Thus the Second Party has rented the pieces of land, from the First Party under the terms set out in this agreement, at our will, and signed and sealed this agreement.”
9. Before cataloguing the arguments advanced on behalf of the rival parties it will be apposite to take note of the reasoning of the High Court which had prompted it to arrive at the impugned conclusions recorded in the order under appeal.
10. The Division Bench of the High Court in answering the appeals before it exhaustively considered a 3-Judge Bench decision of this Court in Laxmidas Bapudas Darbar & Anr. vs. Rudravva (Smt.) & Ors.[1]. The Division Bench took note of the fact that in Laxmidas Bapudas Darbar (supra) the Bench had occasion to consider the purport and effect of the decision of this Court in V. Dhanapal Chettiar vs. Yesodai Ammal[2] (7- Judges) before holding that “as a matter of fact the question of curtailment of fixed-term contractual lease was not involved in the case of Dhanapal Chettiar” (Para 14). In fact in paragraph 15 of the judgment in Laxmidas Bapudas Darbar (supra) it was held :
“It has nowhere been held that by virtue of the provisions of the Rent Act the contract of term lease is completely obliterated in all respects. The effect of the Rent Act on tenancy under contract has been considered only to a limited extent, confining it to the necessity of giving notice under Section 106 of the Transfer of Property Act.” In Laxmidas Bapudas Darbar (supra) another decision of this Court in Shri Lakshmi Venkateshwara Enterprises (P) Ltd. vs. Syeda Vajhiunnissa Begum (Smt.) & Ors.[3] rendered in the context of Section 21 of the Karnataka Rent Act and, specifically, the provisions of the aforesaid Section of the Karnataka Act were considered. The non-obstante clause in Section 21 of the Karnataka Act which gives an overriding effect over any provision in any other law was specifically taken note of and eventually it was held that the effect of the non-obstante clause contained in Section 21 of the Karnataka Act on a fixed-term contractual lease would be as follows :
“18. The effect of the non obstante clause contained under Section 21 of the Karnataka Rent Act on the fixed-term contractual lease may be explained as follows:
(i) On expiry of period of the fixed-term lease, the tenant would be liable for eviction only on the grounds as enumerated in clauses (a) to (p) of sub- section (1) of Section 21 of the Act.
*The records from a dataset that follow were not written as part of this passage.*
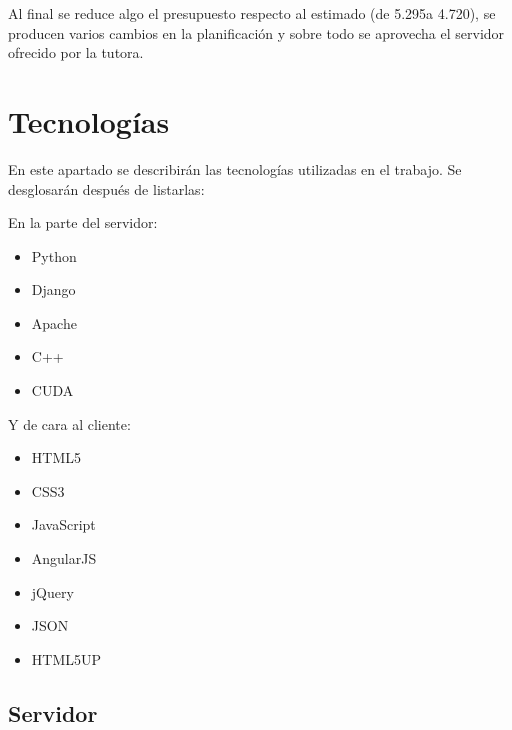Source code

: Al final se reduce algo el presupuesto respecto al estimado (de 5.295\officialeuro a 4.720\officialeuro), se producen varios cambios en la planificación y sobre todo se aprovecha el servidor ofrecido por la tutora.

\newpage
\section{Tecnologías}

En este apartado se describirán las tecnologías utilizadas en el trabajo. Se desglosarán después de listarlas:

\bigskip
En la parte del servidor:
\begin{itemize}
	\item Python \cite{python}
	\item Django \cite{django}
	\item Apache \cite{apache}
	\item C++ \cite{cpp}
	\item CUDA \cite{nvidiacuda}
\end{itemize}

Y de cara al cliente:
\begin{itemize}
	\item HTML5 \cite{html}
	\item CSS3 \cite{css}
	\item JavaScript \cite{js}
	\item AngularJS \cite{angularjs}
	\item jQuery \cite{jquery}
	\item JSON \cite{json}
	\item HTML5UP \cite{htmlup}
\end{itemize}

\bigskip
\subsection{Servidor}
\bigskip

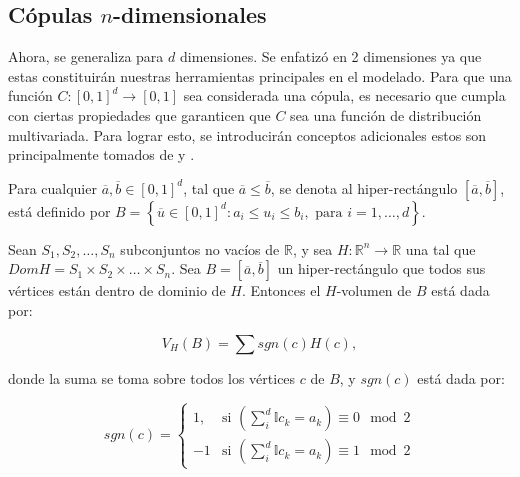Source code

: \subsection{Cópulas $n$-dimensionales}

Ahora, se generaliza para $d$ dimensiones. Se enfatizó en 2 dimensiones ya que estas constituirán nuestras herramientas principales en el modelado. Para que una función $C: [0, 1]^d \to [0, 1]$ sea considerada una cópula, es necesario que cumpla con ciertas propiedades que garanticen que $C$ sea una función de distribución multivariada. Para lograr esto, se introducirán conceptos adicionales estos son principalmente tomados de \cite{nelsenintroduction} y \cite{TesisEmanuel}.

\begin{defn}
    Para cualquier $\overline{a}, \overline{b} \in [0, 1]^d$, tal que $\overline{a} \leq \overline{b}$, se denota al hiper-rectángulo $ [\overline{a}, \overline{b}]$, está definido por $B = \left\{ \overline{u} \in [0, 1]^d : a_i \leq u_i \leq b_i, \text{  para } i = 1 , \dots, d \right\}$.
\end{defn}

\begin{defn}
    Sean $S_1, S_2, \dots, S_n$ subconjuntos no vacíos de $\mathbb{R}$, y sea $H:\mathbb{R}^n  \to \mathbb{R}$ una tal que $Dom H = S_1 \times S_2 \times \dots \times S_n$. Sea $B = [\overline{a}, \overline{b}]$ un hiper-rectángulo que todos sus vértices están dentro de dominio de $H$. Entonces el $H$-volumen de $B$ está dada por: 

    \begin{equation}
        V_H(B) = \sum sgn(c) H(c),
    \end{equation}

    donde la suma se toma sobre todos los vértices $c$ de $B$, y $sgn(c)$ está dada por:

    \begin{equation}
        sgn(c) = \left\{\begin{matrix}
    1, & \text{si } (\sum_{i}^{d} \mathbb{I} c_k = a_k) \equiv 0 \mod 2\\
    -1 & \text{si }  (\sum_{i}^{d} \mathbb{I} c_k = a_k) \equiv 1 \mod 2
\end{matrix}\right.
    \end{equation}
\end{defn}


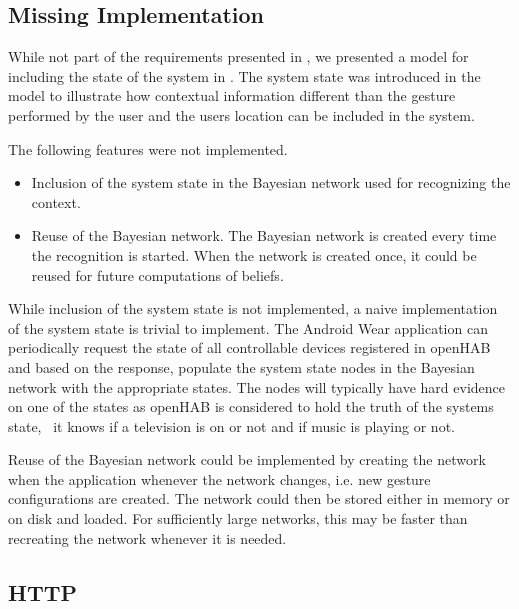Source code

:\subsection{Missing Implementation}

While not part of the requirements presented in , we presented a model for including the state of the system in . The system state was introduced in the model to illustrate how contextual information different than the gesture performed by the user and the users location can be included in the system.

The following features were not implemented.

\begin{itemize}
\item Inclusion of the system state in the Bayesian network used for recognizing the context.
\item Reuse of the Bayesian network. The Bayesian network is created every time the recognition is started. When the network is created once, it could be reused for future computations of beliefs.
\end{itemize}

While inclusion of the system state is not implemented, a naive implementation of the system state is trivial to implement. The Android Wear application can periodically request the state of all controllable devices registered in openHAB and based on the response, populate the system state nodes in the Bayesian network with the appropriate states. The nodes will typically have hard evidence on one of the states as openHAB is considered to hold the truth of the systems state, \eg~it knows if a television is on or not and if music is playing or not.

Reuse of the Bayesian network could be implemented by creating the network when the application whenever the network changes, i.e. new gesture configurations are created. The network could then be stored either in memory or on disk and loaded. For sufficiently large networks, this may be faster than recreating the network whenever it is needed.

\subsection{HTTP}

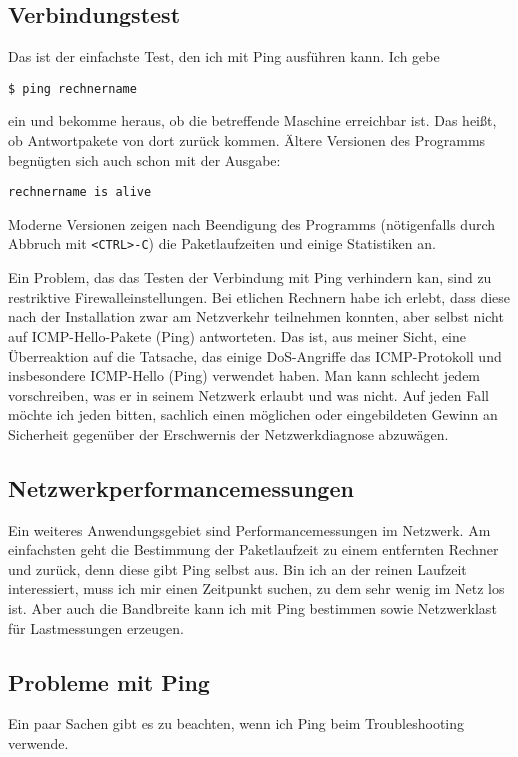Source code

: \begin{normaltext}
  \subsection{Verbindungstest}
  Das ist der einfachste Test, den ich mit Ping ausführen kann. Ich gebe
  \begin{verbatim}
$ ping rechnername
  \end{verbatim}
  ein und bekomme heraus, ob die betreffende Maschine erreichbar ist. Das
  heißt, ob Antwortpakete von dort zurück kommen. Ältere Versionen des
  Programms begnügten sich auch schon mit der Ausgabe:\
  \begin{verbatim}
rechnername is alive
  \end{verbatim}
  Moderne Versionen zeigen nach Beendigung des Programms (nötigenfalls durch
  Abbruch mit \verb?<CTRL>-C?) die Paketlaufzeiten und einige Statistiken an.

  Ein Problem, das das Testen der Verbindung mit Ping verhindern kan, sind zu
  restriktive Firewalleinstellungen. Bei etlichen Rechnern habe ich erlebt,
  dass diese nach der Installation zwar am Netzverkehr teilnehmen konnten,
  aber selbst nicht auf ICMP-Hello-Pakete (Ping) antworteten. Das ist, aus
  meiner Sicht, eine Überreaktion auf die Tatsache, das einige DoS-Angriffe
  das ICMP-Protokoll und insbesondere ICMP-Hello (Ping) verwendet haben. Man
  kann schlecht jedem vorschreiben, was er in seinem Netzwerk erlaubt und was
  nicht. Auf jeden Fall möchte ich jeden bitten, sachlich einen möglichen oder
  eingebildeten Gewinn an Sicherheit gegenüber der Erschwernis der
  Netzwerkdiagnose abzuwägen.

  \subsection{Netzwerkperformancemessungen}
  Ein weiteres Anwendungsgebiet sind Performancemessungen im Netzwerk. Am
  einfachsten geht die Bestimmung der Paketlaufzeit zu einem entfernten
  Rechner und zurück, denn diese gibt Ping selbst aus. Bin ich an der reinen
  Laufzeit interessiert, muss ich mir einen Zeitpunkt suchen, zu dem sehr
  wenig im Netz los ist. Aber auch die Bandbreite kann ich mit Ping bestimmen
  sowie Netzwerklast für Lastmessungen erzeugen.

  \subsection{Probleme mit Ping}
  Ein paar Sachen gibt es zu beachten, wenn ich Ping beim Troubleshooting
  verwende.


\end{normaltext}
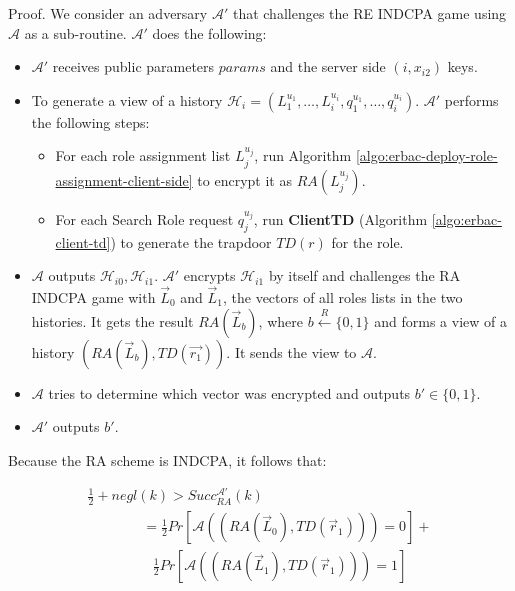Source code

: \documentclass[epsfig,a4paper,11pt,titlepage]{book}
\numberwithin{algorithm}{chapter}
\begin{document}
Proof. We consider an adversary $\mathcal{A}'$ that challenges the RE \gls{INDCPA} game using $\mathcal{A}$ as a sub-routine. $\mathcal{A}'$ does the following:
\begin{itemize}
\item $\mathcal{A}'$ receives public parameters $params$ and the server side $(i, x_{i2})$ keys. 

\item To generate a view of a history $\mathcal{H}_i=(L_1^{u_1}, \ldots, L_i^{u_i}, q_1^{u_1}, \ldots, q_i^{u_i})$. $\mathcal{A}'$ performs the following steps:
\begin{itemize}
\item For each role assignment list $L_j^{u_j}$, run Algorithm \ref{algo:erbac-deploy-role-assignment-client-side} to encrypt it as $RA(L_j^{u_j})$. 
\item For each Search Role request $q_j^{u_j}$, run \textbf{ClientTD} (Algorithm \ref{algo:erbac-client-td}) to generate the trapdoor $TD(r)$ for the role.
\end{itemize}

\item $\mathcal{A}$ outputs $\mathcal{H}_{i0},\mathcal{H}_{i1}$. $\mathcal{A}'$ encrypts $\mathcal{H}_{i1}$ by itself and challenges the \gls{RA} \gls{INDCPA} game with $\vec{L}_0$ and $\vec{L}_1$, the vectors of all roles lists in the two histories. It gets the result $RA(\vec{L}_b)$, where $b \xleftarrow{R} \{0,1\}$ and forms a view of a history $(RA(\vec{L}_b), TD(\vec{r_1}))$. It sends the view to $\mathcal{A}$.

\item $\mathcal{A}$ tries to determine which vector was encrypted and outputs $b' \in \{0,1\}$.

\item $\mathcal{A'}$ outputs $b'$.

\end{itemize}

Because the \gls{RA} scheme is \gls{INDCPA}, it follows that:

\begin{equation}
\begin{array}{l}
\frac{1}{2} + negl(k)  >  Succ_{RA}^{\mathcal{A}'}(k) \\
\hspace{47pt} = \frac{1}{2} Pr[\mathcal{A}((RA(\vec{L}_0), TD(\vec{r}_1))) = 0] + \\
\hspace{56pt} \frac{1}{2} Pr[\mathcal{A}((RA(\vec{L}_1), TD(\vec{r}_1))) = 1]
\end{array}
\end{equation}
\end{document}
(ii) Any ground contained in the agreement of lease other than or in addition to the grounds enumerated in clauses (a) to (p) of sub-section (1) of Section 21 of the Act shall remain inoperative.
(iii) Proceedings for eviction of a tenant under a fixed-term contractual lease can be initiated during subsistence or currency of the lease only on a ground as may be enumerated in clauses (a) to (p) of sub-section (1) of Section 21 of the Act and it is also provided as one of the grounds for forfeiture of the lease rights in the lease deed, not otherwise. The period of fixed-term lease is ensured and remains protected except in the cases indicated in the preceding paragraph.”
11. The Division Bench of the High Court took note of the fact that the non-obstante clause inSection 13 of the Rent Act only gave the said Section 13 an overriding effect over the other provisions of the Act. Section 13 was also made subject to the provisions of Section 15 of the Bombay Act. This is in contrast to Section 21 of the Karnataka Act which had an overriding effect over any other law or contract to the contrary. Section 15 which deals with the authority of the lessee to sub-lease or assign the leased rights/property, though, gives an overriding effect over any other law has been made subject to any contract to the contrary. Therefore, the terms of the lease and other cognate provisions of law is not obliterated. The Division Bench, in view of the above provisions of the Bombay Rent Act, went on to hold that the “ratio of the decision of 3- Judge Bench of the Apex Court in Laxmidas Bapudas Darbar (supra) would apply with much greater force for the benefit of the lessee under fixed long term lease in the State of Gujarat.” It is on the aforesaid basis that the Division Bench came to the conclusion that the Rent Act did not obliterate the effect of the provisions of Section 108(j) of the Transfer of Property Act which would vest a right in the lessee not only to sublet but also to assign the subject matter of the lease granted to him by the original lessor.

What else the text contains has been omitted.